- _WHAT TO DO_:
Could you please retype all of the records exactly, skipping any pictures?

Saved data entries:
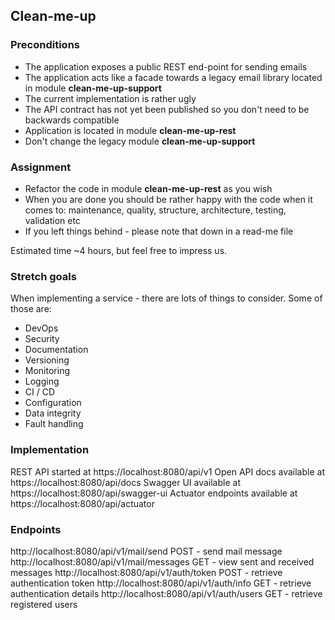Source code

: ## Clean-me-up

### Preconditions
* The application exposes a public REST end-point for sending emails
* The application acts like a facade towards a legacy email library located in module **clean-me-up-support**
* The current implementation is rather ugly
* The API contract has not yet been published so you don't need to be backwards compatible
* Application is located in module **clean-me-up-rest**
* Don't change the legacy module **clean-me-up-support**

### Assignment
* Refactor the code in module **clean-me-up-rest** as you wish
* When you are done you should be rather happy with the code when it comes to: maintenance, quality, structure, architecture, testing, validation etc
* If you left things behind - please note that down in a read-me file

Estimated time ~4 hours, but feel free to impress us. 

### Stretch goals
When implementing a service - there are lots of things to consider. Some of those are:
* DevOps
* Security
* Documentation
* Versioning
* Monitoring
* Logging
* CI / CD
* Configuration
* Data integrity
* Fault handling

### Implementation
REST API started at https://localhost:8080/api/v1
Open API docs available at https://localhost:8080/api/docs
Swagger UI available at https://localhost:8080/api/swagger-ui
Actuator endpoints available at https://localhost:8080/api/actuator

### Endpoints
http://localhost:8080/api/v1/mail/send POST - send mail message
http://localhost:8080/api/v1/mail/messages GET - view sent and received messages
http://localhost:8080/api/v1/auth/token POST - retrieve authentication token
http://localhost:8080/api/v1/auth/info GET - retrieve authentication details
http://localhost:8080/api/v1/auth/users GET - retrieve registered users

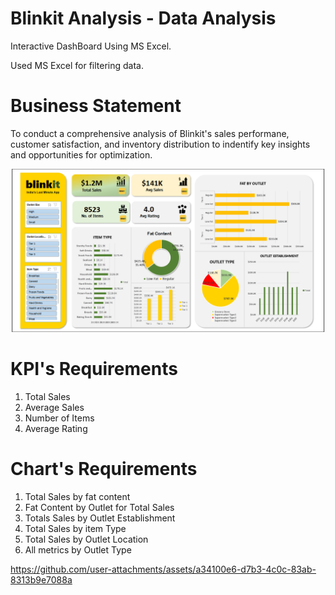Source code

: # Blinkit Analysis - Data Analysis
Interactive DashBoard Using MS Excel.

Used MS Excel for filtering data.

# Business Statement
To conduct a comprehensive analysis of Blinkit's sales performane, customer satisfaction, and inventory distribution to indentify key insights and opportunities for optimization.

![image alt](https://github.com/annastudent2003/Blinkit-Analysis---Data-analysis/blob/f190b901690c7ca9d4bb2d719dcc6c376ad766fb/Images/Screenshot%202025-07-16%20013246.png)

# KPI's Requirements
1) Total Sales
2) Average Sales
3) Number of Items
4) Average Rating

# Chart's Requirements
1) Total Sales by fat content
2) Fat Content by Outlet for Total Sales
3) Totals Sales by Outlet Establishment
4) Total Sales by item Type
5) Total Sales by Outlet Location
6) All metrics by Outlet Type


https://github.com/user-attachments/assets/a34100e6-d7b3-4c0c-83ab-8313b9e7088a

- _RESULT OF THE EXERCISE_:
Source code

: ## Clean-me-up

### Preconditions
* The application exposes a public REST end-point for sending emails
* The application acts like a facade towards a legacy email library located in module **clean-me-up-support**
* The current implementation is rather ugly
* The API contract has not yet been published so you don't need to be backwards compatible
* Application is located in module **clean-me-up-rest**
* Don't change the legacy module **clean-me-up-support**

### Assignment
* Refactor the code in module **clean-me-up-rest** as you wish
* When you are done you should be rather happy with the code when it comes to: maintenance, quality, structure, architecture, testing, validation etc
* If you left things behind - please note that down in a read-me file

Estimated time ~4 hours, but feel free to impress us. 

### Stretch goals
When implementing a service - there are lots of things to consider. Some of those are:
* DevOps
* Security
* Documentation
* Versioning
* Monitoring
* Logging
* CI / CD
* Configuration
* Data integrity
* Fault handling

### Implementation
REST API started at https://localhost:8080/api/v1
Open API docs available at https://localhost:8080/api/docs
Swagger UI available at https://localhost:8080/api/swagger-ui
Actuator endpoints available at https://localhost:8080/api/actuator

### Endpoints
http://localhost:8080/api/v1/mail/send POST - send mail message
http://localhost:8080/api/v1/mail/messages GET - view sent and received messages
http://localhost:8080/api/v1/auth/token POST - retrieve authentication token
http://localhost:8080/api/v1/auth/info GET - retrieve authentication details
http://localhost:8080/api/v1/auth/users GET - retrieve registered users

Source code

: # Blinkit Analysis - Data Analysis
Interactive DashBoard Using MS Excel.

Used MS Excel for filtering data.

# Business Statement
To conduct a comprehensive analysis of Blinkit's sales performane, customer satisfaction, and inventory distribution to indentify key insights and opportunities for optimization.

![image alt](https://github.com/annastudent2003/Blinkit-Analysis---Data-analysis/blob/f190b901690c7ca9d4bb2d719dcc6c376ad766fb/Images/Screenshot%202025-07-16%20013246.png)

# KPI's Requirements
1) Total Sales
2) Average Sales
3) Number of Items
4) Average Rating

# Chart's Requirements
1) Total Sales by fat content
2) Fat Content by Outlet for Total Sales
3) Totals Sales by Outlet Establishment
4) Total Sales by item Type
5) Total Sales by Outlet Location
6) All metrics by Outlet Type


https://github.com/user-attachments/assets/a34100e6-d7b3-4c0c-83ab-8313b9e7088a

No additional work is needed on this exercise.